Ese juego es tal vez el más interesante del filme. La sensación permanente que los desafíos performáticos o las apuestas “virales” siempre pueden pasarse de rosca, ofender a algunos y, a la vez, estar enmarcados dentro de la “libertad de expresión”. En esa libertad quiere creer Christian, pero la realidad le demuestra que poner un artista performático a golpear invitados o montar un acto falso de violencia contra un bebé en un video tiene sus contratiempos y sus enemigos. Y que el propio curador no sabe bien cuáles son sus límites ni cómo utilizarlos. De todos modos, pese a sus serias dificultades narrativas y su excesiva misantropía, Östlund sabe montar escenas de suspenso y tensión a partir del uso de los espacios y del sonido. Es más sutil por ese lado que cuando sus personajes abren la boca para decir una y otra vez variantes de las mismas ideas.

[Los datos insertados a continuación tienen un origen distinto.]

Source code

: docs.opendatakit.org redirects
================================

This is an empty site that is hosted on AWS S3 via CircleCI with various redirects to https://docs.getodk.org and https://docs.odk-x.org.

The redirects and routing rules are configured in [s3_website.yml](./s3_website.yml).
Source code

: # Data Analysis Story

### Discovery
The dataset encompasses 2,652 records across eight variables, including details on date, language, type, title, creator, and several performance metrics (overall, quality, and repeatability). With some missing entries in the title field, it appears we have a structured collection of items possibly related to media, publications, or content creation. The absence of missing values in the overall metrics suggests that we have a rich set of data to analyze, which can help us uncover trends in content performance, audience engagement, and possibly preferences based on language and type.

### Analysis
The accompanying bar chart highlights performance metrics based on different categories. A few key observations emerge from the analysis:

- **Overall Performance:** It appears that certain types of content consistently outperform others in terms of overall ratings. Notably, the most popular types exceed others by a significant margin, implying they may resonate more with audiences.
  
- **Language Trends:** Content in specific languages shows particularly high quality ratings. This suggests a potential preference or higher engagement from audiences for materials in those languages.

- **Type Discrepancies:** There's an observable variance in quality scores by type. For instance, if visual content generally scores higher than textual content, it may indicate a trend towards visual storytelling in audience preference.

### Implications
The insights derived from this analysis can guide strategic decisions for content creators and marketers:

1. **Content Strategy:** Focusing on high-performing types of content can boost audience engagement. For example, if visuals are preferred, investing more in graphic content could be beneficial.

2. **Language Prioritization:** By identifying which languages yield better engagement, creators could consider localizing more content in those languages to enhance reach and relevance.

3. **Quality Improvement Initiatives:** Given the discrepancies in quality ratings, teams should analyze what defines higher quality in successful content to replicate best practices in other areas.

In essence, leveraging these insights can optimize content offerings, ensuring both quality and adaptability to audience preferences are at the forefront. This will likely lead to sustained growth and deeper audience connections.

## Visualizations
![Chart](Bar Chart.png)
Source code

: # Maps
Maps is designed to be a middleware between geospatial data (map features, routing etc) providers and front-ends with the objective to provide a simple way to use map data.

La película se expande y expande generando más y más situaciones de “what if”, muchas de ellas salidas de la nada, algunas divertidas y otras sin sentido alguno. La película nunca termina de funcionar en el terreno de la ficción –como sí lo hacía FORCE MAJEURE— y se queda en una suerte de elegantemente filmada película de tesis sobre “¿qué nos pasa a los suecos?”. Los problemas que trata –además de la relación con el arte moderno, con internet y con la corrección política entran el periodismo, la inmigración ilegal, los vagabundos callejeros y otros– son demasiados y muy amplios. En el fondo, sobre lo que la película quiere hablar y no termina de poder hacerlo bien debido al (literal) ruído que la rodea es sobre la confianza. ¿Podemos seguir confiando en nosotros, en nuestros vecinos, en las bases en la que está constituida nuestro “square”? A juzgar por los resultados electorales de los últimos tiempos da la impresión que esa idea de qué es lo que constituye esas sociedades es cada vez más difuso e indefinible. Lástima que la película no encuentre una manera más ajustada de tratarla.